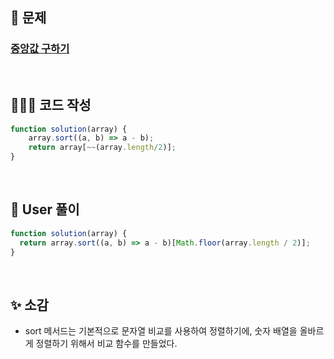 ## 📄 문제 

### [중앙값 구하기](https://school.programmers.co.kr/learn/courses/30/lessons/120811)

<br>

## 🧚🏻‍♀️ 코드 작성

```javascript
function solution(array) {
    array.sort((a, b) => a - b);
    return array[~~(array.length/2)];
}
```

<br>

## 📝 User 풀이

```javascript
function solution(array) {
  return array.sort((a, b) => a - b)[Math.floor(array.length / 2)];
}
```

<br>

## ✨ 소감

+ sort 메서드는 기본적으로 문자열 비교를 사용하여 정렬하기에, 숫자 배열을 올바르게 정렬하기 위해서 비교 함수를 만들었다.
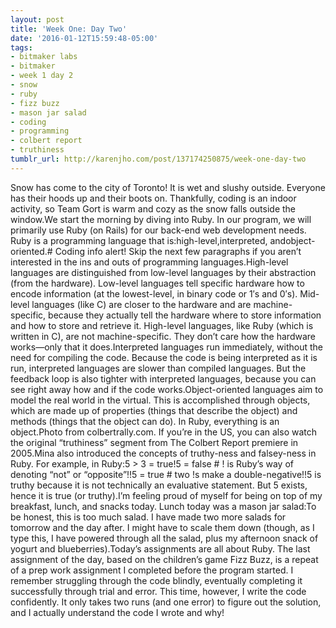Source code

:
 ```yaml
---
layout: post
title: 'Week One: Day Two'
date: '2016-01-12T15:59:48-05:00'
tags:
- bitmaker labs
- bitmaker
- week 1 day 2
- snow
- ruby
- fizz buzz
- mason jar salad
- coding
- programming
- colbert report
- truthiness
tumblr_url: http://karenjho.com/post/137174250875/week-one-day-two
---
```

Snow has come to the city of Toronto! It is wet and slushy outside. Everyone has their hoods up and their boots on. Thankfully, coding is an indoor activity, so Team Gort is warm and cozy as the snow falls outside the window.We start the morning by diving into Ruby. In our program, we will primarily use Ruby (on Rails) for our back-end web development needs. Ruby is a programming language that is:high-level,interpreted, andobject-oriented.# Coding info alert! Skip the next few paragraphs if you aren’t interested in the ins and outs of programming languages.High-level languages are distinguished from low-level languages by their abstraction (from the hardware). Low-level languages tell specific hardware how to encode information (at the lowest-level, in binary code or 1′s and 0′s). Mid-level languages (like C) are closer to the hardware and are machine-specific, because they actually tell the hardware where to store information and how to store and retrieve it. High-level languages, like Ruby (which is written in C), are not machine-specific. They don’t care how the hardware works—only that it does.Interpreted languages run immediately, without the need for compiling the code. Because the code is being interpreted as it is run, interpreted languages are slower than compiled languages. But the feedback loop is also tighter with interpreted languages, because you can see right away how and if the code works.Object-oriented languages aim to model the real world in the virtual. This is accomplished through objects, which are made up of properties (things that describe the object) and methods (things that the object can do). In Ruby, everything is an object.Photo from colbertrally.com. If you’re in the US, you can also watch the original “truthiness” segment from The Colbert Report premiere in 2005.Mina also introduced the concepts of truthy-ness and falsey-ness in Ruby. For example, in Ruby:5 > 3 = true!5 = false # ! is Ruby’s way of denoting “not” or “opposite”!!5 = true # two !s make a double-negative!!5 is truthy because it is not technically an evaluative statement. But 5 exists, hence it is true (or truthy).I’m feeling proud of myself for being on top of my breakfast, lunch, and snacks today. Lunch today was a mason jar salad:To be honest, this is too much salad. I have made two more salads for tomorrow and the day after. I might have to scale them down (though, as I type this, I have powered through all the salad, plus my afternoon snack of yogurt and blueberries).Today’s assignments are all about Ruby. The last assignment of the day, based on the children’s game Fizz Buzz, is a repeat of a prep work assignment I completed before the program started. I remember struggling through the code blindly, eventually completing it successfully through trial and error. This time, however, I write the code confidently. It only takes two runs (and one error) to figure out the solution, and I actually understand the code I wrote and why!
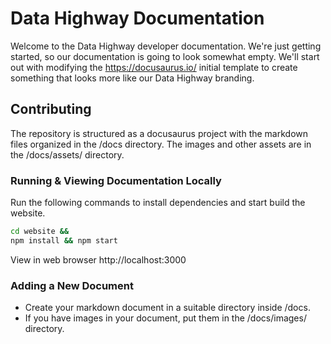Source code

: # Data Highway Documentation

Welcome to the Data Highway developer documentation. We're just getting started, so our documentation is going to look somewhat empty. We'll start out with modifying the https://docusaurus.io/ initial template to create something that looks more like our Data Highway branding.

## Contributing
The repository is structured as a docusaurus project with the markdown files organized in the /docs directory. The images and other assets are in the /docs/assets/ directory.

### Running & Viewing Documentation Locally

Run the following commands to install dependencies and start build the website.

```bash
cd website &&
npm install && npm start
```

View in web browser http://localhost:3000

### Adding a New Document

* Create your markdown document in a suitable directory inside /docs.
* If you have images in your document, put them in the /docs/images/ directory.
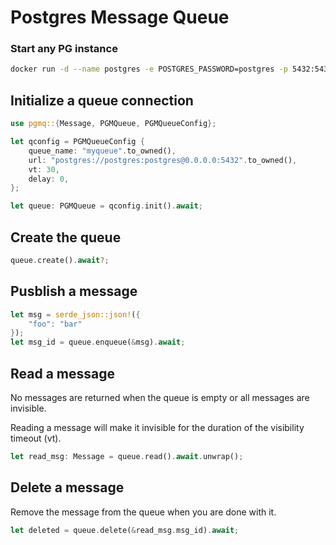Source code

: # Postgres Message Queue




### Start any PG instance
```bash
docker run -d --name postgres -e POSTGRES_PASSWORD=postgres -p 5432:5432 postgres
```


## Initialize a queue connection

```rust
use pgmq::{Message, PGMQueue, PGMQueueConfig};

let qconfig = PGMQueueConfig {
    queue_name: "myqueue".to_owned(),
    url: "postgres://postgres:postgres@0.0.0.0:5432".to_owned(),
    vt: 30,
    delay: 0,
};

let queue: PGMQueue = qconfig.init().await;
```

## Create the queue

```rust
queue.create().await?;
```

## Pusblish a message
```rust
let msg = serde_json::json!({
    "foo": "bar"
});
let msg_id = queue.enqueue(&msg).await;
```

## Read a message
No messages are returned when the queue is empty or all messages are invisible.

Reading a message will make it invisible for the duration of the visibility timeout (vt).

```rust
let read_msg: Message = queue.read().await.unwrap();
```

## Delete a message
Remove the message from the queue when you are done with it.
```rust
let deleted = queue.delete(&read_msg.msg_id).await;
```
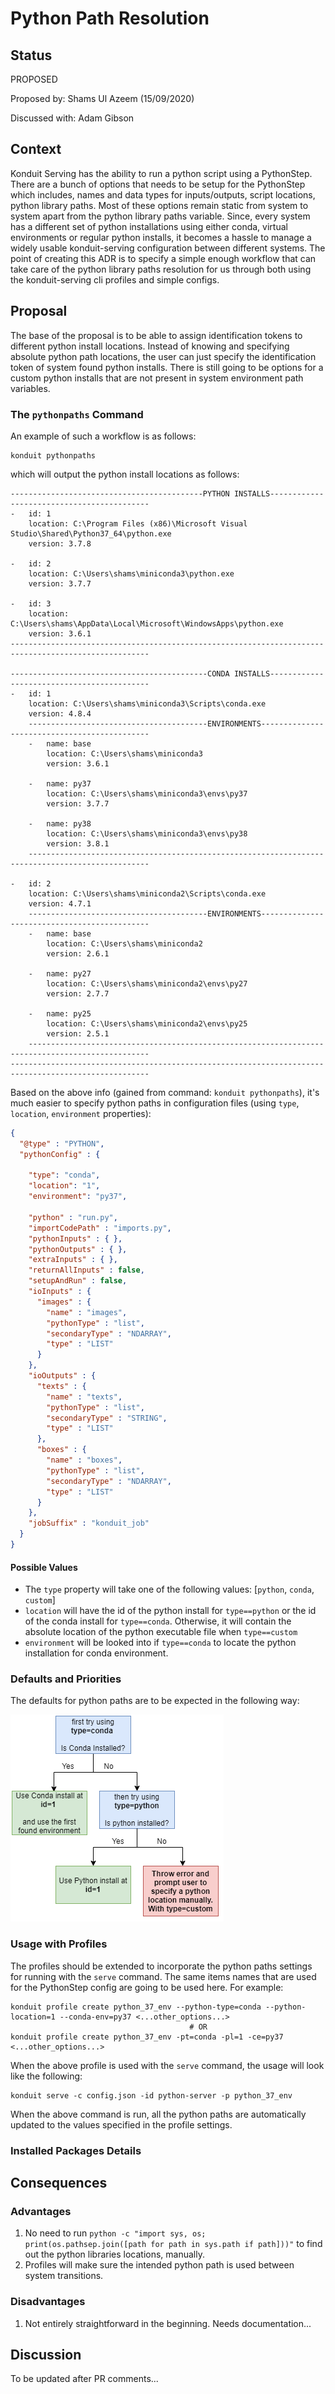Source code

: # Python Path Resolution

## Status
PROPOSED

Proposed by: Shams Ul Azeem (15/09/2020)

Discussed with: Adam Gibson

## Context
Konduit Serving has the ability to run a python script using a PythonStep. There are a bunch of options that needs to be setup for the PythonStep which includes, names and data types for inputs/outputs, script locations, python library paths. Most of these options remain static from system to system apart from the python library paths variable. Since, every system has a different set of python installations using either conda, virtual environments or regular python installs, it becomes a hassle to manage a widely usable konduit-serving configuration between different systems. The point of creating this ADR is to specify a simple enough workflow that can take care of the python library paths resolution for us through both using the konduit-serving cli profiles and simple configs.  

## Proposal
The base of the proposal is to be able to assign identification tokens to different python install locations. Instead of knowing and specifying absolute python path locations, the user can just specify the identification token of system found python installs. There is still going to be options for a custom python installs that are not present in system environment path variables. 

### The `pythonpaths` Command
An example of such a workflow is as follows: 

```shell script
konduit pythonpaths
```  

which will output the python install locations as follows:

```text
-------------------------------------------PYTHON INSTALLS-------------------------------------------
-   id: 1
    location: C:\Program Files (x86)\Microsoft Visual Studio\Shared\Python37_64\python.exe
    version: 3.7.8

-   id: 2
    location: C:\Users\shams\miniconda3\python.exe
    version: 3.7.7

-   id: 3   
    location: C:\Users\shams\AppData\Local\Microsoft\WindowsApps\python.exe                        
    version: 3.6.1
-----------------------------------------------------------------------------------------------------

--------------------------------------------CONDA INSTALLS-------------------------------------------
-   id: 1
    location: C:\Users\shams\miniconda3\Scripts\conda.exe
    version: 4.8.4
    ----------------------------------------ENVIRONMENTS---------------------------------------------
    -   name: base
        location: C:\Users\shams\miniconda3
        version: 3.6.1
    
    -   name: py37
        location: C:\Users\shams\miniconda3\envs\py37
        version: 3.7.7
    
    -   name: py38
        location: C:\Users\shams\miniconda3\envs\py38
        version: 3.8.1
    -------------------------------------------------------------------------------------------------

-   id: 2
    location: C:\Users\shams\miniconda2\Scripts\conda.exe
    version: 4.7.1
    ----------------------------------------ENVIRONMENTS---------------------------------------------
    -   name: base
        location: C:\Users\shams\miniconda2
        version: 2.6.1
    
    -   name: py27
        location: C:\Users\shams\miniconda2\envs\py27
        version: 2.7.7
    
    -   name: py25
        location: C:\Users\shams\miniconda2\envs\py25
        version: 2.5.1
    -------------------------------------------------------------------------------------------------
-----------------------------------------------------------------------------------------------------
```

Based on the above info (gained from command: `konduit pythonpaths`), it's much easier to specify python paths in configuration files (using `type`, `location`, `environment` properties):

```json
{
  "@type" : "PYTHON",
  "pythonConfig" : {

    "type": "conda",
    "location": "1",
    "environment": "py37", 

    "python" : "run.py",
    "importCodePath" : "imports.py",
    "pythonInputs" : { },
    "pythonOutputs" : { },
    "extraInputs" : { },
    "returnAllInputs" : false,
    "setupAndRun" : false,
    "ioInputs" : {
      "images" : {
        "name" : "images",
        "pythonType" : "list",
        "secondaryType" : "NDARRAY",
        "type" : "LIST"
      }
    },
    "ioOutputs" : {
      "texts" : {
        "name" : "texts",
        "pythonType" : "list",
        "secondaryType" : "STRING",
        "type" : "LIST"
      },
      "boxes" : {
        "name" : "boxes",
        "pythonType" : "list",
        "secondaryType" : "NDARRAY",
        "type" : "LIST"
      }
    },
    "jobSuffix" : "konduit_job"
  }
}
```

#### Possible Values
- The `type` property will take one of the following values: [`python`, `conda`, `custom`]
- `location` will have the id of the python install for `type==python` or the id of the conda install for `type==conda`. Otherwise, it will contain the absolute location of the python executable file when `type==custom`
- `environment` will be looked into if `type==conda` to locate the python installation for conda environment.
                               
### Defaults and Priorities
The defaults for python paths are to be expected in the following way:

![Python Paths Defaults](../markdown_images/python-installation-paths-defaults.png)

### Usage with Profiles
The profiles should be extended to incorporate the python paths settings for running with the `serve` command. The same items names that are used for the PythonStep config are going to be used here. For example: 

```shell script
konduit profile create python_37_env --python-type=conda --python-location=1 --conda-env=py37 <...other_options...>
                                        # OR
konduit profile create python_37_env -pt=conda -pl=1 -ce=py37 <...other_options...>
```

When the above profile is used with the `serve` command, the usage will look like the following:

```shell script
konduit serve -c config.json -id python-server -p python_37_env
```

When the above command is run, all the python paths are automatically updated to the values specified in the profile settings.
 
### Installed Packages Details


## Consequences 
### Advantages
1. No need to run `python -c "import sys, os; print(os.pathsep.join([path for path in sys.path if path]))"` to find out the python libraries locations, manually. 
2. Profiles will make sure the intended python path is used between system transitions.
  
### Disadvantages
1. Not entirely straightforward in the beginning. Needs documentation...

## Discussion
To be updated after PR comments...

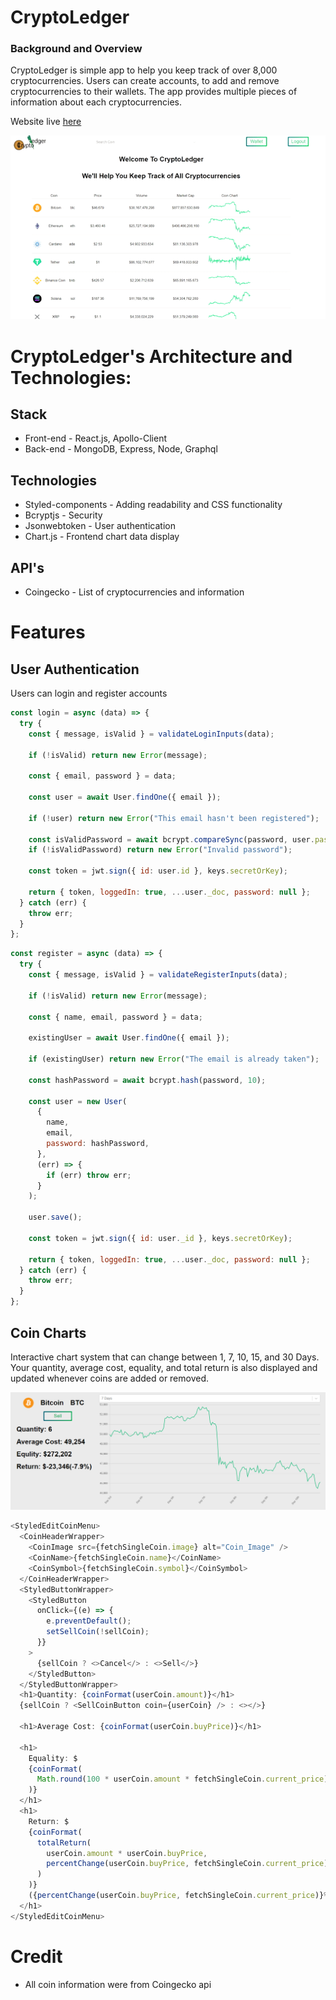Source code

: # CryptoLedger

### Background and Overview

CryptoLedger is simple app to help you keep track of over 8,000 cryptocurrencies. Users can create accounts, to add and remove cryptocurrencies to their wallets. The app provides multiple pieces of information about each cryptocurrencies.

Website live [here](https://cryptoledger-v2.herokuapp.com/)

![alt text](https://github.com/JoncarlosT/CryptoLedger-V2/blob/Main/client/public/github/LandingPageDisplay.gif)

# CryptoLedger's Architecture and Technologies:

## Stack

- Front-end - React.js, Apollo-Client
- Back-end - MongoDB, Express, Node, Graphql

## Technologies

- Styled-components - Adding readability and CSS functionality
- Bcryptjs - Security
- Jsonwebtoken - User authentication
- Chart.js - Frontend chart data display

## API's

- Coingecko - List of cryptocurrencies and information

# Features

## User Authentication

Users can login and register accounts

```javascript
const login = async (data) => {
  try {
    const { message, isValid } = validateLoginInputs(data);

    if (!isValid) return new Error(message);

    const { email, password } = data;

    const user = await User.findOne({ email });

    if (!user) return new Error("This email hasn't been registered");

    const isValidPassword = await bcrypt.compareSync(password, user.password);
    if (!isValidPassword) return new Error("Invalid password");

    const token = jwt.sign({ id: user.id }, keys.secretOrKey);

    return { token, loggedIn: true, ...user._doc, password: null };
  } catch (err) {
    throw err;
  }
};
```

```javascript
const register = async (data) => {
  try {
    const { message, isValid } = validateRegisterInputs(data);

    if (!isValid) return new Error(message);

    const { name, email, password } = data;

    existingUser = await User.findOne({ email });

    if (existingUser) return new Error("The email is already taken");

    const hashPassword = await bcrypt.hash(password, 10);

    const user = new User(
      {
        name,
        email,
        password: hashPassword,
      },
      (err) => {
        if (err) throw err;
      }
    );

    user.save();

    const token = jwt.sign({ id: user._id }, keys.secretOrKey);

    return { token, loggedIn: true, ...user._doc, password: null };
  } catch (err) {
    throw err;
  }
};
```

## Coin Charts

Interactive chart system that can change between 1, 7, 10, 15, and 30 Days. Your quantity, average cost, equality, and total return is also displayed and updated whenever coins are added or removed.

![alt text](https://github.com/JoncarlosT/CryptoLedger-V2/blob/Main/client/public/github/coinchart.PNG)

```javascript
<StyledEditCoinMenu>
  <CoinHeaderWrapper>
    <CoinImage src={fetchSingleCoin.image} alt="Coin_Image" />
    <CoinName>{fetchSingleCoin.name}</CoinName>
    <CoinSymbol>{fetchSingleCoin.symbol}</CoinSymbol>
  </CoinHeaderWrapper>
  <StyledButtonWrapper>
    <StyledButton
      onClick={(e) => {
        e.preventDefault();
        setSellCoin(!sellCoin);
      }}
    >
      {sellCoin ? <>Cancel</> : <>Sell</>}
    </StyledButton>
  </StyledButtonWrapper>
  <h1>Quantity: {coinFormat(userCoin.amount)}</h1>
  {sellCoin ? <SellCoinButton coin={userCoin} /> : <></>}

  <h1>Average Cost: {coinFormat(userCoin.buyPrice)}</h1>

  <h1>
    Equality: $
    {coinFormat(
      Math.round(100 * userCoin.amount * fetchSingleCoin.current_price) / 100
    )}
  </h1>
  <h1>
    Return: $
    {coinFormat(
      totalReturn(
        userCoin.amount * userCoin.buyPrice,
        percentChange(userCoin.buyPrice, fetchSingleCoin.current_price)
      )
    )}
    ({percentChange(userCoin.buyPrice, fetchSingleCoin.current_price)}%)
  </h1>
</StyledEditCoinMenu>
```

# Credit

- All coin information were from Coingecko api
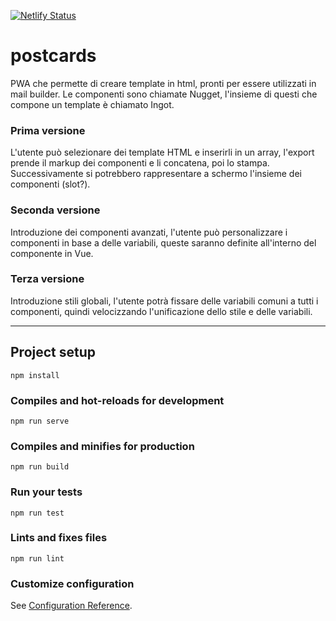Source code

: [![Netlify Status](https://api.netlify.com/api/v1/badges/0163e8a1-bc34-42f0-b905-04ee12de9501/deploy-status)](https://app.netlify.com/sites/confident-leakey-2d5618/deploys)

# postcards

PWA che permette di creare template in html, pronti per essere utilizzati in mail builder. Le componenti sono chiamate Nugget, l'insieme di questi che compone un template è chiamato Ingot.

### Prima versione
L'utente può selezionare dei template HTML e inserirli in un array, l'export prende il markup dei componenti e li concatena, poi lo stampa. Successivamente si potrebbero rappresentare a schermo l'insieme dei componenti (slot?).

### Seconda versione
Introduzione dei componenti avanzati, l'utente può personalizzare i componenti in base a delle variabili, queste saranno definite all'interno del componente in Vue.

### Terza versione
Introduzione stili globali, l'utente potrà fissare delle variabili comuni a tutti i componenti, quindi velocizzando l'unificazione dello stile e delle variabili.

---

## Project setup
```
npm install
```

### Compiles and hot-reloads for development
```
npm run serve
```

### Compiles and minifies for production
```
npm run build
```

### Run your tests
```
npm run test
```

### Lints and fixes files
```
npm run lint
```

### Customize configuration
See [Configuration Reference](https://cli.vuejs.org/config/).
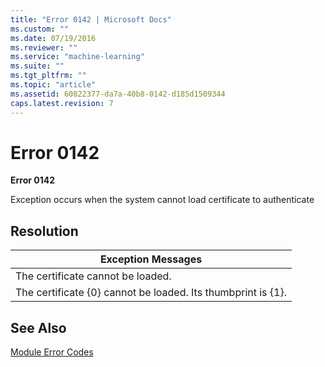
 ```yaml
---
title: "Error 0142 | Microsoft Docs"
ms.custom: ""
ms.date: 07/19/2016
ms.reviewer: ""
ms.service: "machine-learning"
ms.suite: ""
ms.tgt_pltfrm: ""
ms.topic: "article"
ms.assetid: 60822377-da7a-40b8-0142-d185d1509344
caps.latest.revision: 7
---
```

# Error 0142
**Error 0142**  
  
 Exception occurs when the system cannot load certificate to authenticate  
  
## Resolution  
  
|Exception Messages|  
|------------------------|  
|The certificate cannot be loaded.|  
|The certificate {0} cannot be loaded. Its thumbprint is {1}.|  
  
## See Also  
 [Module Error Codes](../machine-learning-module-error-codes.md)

§ TASK TO CARRY OUT:
Which lines above contain the word "buyPrice"? Copy each of them.

§ YOUR SOLUTION:
  <h1>Average Cost: {coinFormat(userCoin.buyPrice)}</h1>
        userCoin.amount * userCoin.buyPrice,
        percentChange(userCoin.buyPrice, fetchSingleCoin.current_price)
    ({percentChange(userCoin.buyPrice, fetchSingleCoin.current_price)}%)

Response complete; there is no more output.